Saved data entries
┌────────

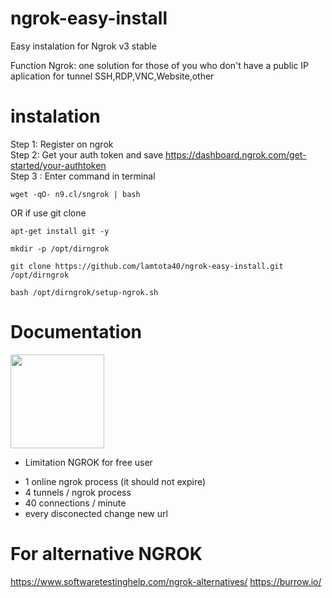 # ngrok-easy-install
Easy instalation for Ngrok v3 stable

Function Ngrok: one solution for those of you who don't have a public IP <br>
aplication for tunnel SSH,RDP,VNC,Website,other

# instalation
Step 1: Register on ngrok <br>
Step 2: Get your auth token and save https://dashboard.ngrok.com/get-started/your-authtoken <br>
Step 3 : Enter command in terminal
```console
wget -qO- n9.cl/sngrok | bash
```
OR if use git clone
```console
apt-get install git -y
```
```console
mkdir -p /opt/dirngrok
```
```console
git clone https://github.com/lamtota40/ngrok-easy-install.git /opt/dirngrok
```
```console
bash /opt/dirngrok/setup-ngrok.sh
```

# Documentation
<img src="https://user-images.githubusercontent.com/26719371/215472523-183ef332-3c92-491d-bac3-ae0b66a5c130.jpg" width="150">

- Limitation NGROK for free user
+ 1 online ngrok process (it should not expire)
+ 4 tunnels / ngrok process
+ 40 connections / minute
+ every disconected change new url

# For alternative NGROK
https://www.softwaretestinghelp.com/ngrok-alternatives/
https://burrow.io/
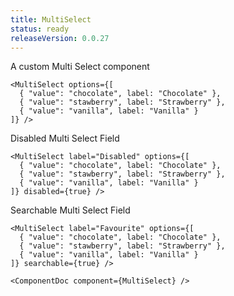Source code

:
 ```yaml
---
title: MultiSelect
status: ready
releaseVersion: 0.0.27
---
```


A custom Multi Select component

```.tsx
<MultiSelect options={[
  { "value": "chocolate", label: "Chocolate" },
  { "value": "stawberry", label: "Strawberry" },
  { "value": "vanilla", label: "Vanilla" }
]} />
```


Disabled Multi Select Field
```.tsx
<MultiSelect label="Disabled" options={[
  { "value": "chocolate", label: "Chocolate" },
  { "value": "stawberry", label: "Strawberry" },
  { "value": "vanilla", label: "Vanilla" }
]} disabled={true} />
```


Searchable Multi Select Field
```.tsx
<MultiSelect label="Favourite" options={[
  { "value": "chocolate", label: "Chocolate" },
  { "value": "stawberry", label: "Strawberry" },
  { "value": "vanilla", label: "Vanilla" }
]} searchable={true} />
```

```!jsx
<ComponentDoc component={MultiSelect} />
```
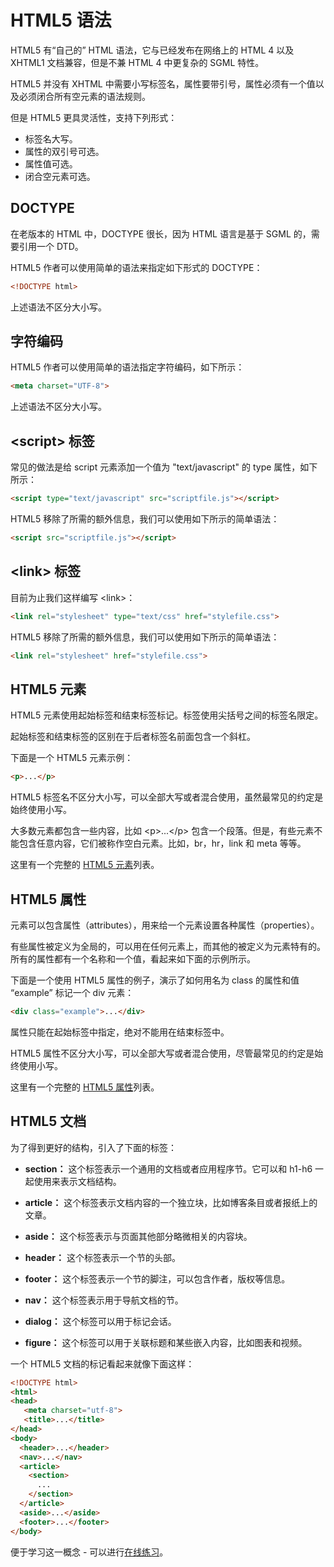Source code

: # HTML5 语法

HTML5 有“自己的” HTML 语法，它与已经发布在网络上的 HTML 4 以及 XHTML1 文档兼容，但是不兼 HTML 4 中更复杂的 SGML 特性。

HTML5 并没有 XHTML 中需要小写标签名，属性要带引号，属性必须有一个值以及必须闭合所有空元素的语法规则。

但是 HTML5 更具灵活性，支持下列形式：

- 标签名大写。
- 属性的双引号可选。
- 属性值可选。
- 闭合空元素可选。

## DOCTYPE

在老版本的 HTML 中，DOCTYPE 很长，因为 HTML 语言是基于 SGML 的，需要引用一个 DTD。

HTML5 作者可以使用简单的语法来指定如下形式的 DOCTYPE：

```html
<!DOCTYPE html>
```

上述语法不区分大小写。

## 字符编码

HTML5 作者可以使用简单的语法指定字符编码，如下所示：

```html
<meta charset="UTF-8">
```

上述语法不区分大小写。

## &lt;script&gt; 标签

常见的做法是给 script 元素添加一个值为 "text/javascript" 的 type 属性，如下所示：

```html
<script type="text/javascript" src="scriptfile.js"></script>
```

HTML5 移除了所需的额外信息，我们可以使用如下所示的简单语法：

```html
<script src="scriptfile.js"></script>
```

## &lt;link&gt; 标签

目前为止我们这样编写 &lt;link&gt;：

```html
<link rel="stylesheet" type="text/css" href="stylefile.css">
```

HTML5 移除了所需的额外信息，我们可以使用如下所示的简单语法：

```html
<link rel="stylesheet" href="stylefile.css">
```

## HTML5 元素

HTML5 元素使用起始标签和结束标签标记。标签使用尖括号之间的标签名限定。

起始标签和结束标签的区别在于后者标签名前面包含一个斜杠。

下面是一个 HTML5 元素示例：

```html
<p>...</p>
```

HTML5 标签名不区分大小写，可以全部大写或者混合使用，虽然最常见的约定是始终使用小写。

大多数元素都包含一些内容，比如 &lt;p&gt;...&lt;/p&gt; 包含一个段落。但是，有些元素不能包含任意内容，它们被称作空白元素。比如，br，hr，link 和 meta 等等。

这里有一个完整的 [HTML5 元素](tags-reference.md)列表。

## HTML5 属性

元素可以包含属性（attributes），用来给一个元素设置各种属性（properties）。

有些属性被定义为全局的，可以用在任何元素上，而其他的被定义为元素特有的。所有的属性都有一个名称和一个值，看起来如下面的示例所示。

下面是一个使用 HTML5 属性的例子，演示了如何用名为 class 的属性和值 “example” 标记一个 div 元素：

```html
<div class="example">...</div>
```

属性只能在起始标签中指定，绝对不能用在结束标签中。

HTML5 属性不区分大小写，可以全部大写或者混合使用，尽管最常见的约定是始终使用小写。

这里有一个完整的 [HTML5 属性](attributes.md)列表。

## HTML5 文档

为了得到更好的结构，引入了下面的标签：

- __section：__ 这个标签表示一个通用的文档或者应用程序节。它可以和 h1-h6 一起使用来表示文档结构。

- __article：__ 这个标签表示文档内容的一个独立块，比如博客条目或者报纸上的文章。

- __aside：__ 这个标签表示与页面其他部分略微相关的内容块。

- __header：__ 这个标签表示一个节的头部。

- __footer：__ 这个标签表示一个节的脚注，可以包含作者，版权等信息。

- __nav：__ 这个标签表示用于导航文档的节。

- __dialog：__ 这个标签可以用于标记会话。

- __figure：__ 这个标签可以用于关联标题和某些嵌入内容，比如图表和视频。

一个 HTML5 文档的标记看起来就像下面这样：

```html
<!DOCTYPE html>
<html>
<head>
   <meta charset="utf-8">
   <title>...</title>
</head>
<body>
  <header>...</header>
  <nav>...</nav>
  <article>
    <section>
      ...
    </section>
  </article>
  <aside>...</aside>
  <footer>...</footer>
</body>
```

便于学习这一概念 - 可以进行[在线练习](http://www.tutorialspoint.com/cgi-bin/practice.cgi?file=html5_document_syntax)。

└────────

### What is expected:
Return each line among the entries that holds the word "link".

### Your solution:
## &lt;link&gt; 标签
目前为止我们这样编写 &lt;link&gt;：
<link rel="stylesheet" type="text/css" href="stylefile.css">
<link rel="stylesheet" href="stylefile.css">
大多数元素都包含一些内容，比如 &lt;p&gt;...&lt;/p&gt; 包含一个段落。但是，有些元素不能包含任意内容，它们被称作空白元素。比如，br，hr，link 和 meta 等等。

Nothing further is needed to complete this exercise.